Arriva da lavoro. Pantaloni macchiati di vernice. Alcuni punti di sutura sopra il sopracciglio che saltano all’occhio. Un’aria un po’ a scugnizzo. È Simone Rao, “Tuttoduro” il suo soprannome sul ring, giovane pugile che si sta mettendo in mostra.

“Ho cominciato pugilato a 10 anni: facevo un corso due-tre volte la settimana”. Racconta e mentre parla saluta un suo compagno della palestra. “Ho fatto il primo quando avevo quasi 15 anni e i miei primi 10 match con il Boxing Club Firenze. Poi sono approdato a Lastra. Sono qui dal 2015”.

“Ho disputato 61 match: 41 vittorie e 19 sconfitte” spiega. “L’incontro che mi porto dentro? Forse quello a Londra. Il mio debutto da Elite. Ho battuto il due volte campione inglese”.

Il pugilato, come tutti gli sport, richiede sacrifici, tempo, applicazione. Soprattutto quando si è giovani“È uno sport duro. Ci vuole tanta convinzione, parecchia disciplina. Se c’è passione però fai volentieri anche dei sacrifici. Non ero portato per lo sport, non ero come quelli a cui viene naturale, senza sforzo. Sono stato io a volerlo con tutto me stesso e i risultati con il tempo sono arrivati”. 
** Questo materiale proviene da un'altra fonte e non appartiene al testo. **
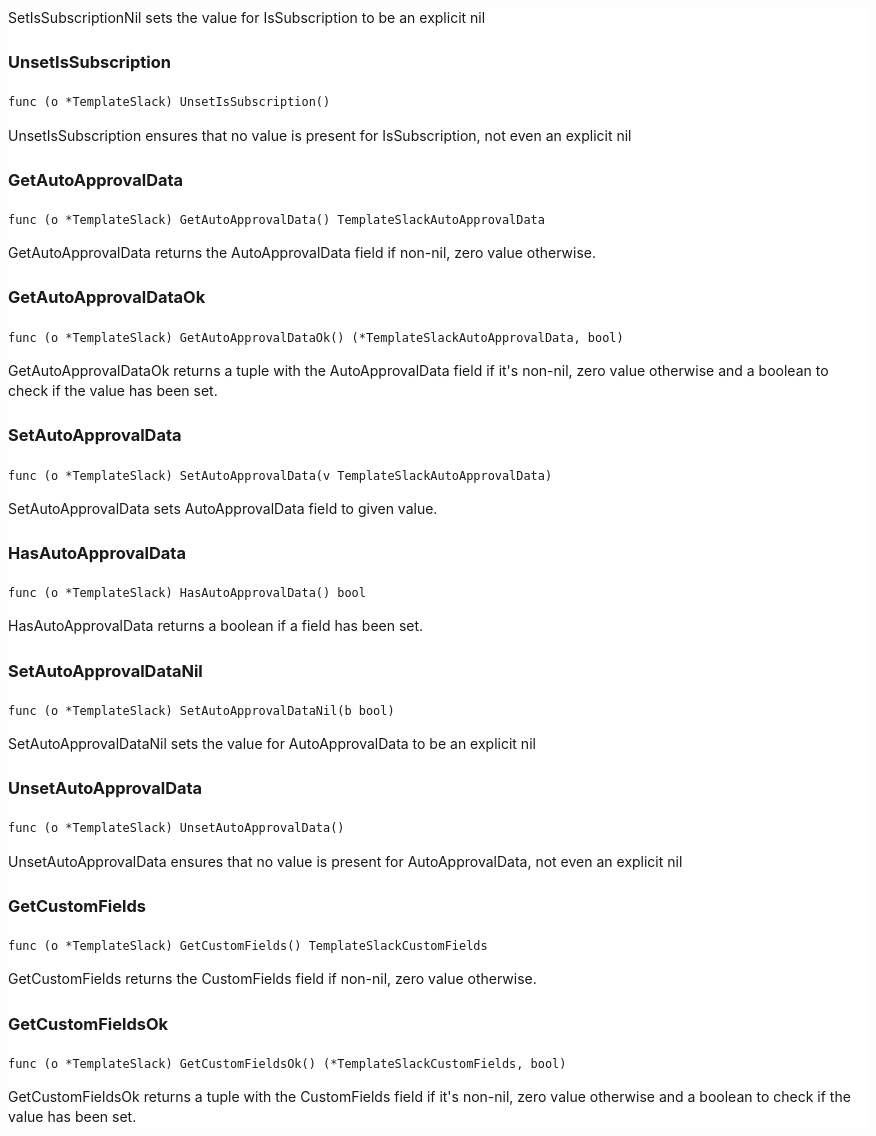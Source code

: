  SetIsSubscriptionNil sets the value for IsSubscription to be an explicit nil

### UnsetIsSubscription
`func (o *TemplateSlack) UnsetIsSubscription()`

UnsetIsSubscription ensures that no value is present for IsSubscription, not even an explicit nil
### GetAutoApprovalData

`func (o *TemplateSlack) GetAutoApprovalData() TemplateSlackAutoApprovalData`

GetAutoApprovalData returns the AutoApprovalData field if non-nil, zero value otherwise.

### GetAutoApprovalDataOk

`func (o *TemplateSlack) GetAutoApprovalDataOk() (*TemplateSlackAutoApprovalData, bool)`

GetAutoApprovalDataOk returns a tuple with the AutoApprovalData field if it's non-nil, zero value otherwise
and a boolean to check if the value has been set.

### SetAutoApprovalData

`func (o *TemplateSlack) SetAutoApprovalData(v TemplateSlackAutoApprovalData)`

SetAutoApprovalData sets AutoApprovalData field to given value.

### HasAutoApprovalData

`func (o *TemplateSlack) HasAutoApprovalData() bool`

HasAutoApprovalData returns a boolean if a field has been set.

### SetAutoApprovalDataNil

`func (o *TemplateSlack) SetAutoApprovalDataNil(b bool)`

 SetAutoApprovalDataNil sets the value for AutoApprovalData to be an explicit nil

### UnsetAutoApprovalData
`func (o *TemplateSlack) UnsetAutoApprovalData()`

UnsetAutoApprovalData ensures that no value is present for AutoApprovalData, not even an explicit nil
### GetCustomFields

`func (o *TemplateSlack) GetCustomFields() TemplateSlackCustomFields`

GetCustomFields returns the CustomFields field if non-nil, zero value otherwise.

### GetCustomFieldsOk

`func (o *TemplateSlack) GetCustomFieldsOk() (*TemplateSlackCustomFields, bool)`

GetCustomFieldsOk returns a tuple with the CustomFields field if it's non-nil, zero value otherwise
and a boolean to check if the value has been set.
È anche facile per un giovane montarsi la testa ma “Tuttoduro” sembra voler restare con i piedi ben saldi a terra. “Se hai voglia di fare i risultati arrivano. È chiaro. Ci sono i campioni nati, già fatto, poi ci sono quelli come me e come altri in questa palestra che sono arrivati qui senza sapere niente e che con costanza e determinazione sono arrivati a dei risultati”.

Si vince e si perde ma la determinazione di arricare resta. “Non mollare mai anche dopo le sconfitte, anche quelle più brutte che arrivano ma non bisogna mai mollare. Un’ultima battuta? Piano non esiste!”. 

Non è facile fare strada ma Simone ce la mette tutta e ha già in mente, racconta, un’obiettivo per il prossimo futuro: il Torneo Guanto d’Oro (dal 7 al 9 giugno prossimo) che vede confrontarsi i migliori 8 pugili in Italia tra i 18 e i 22 anni.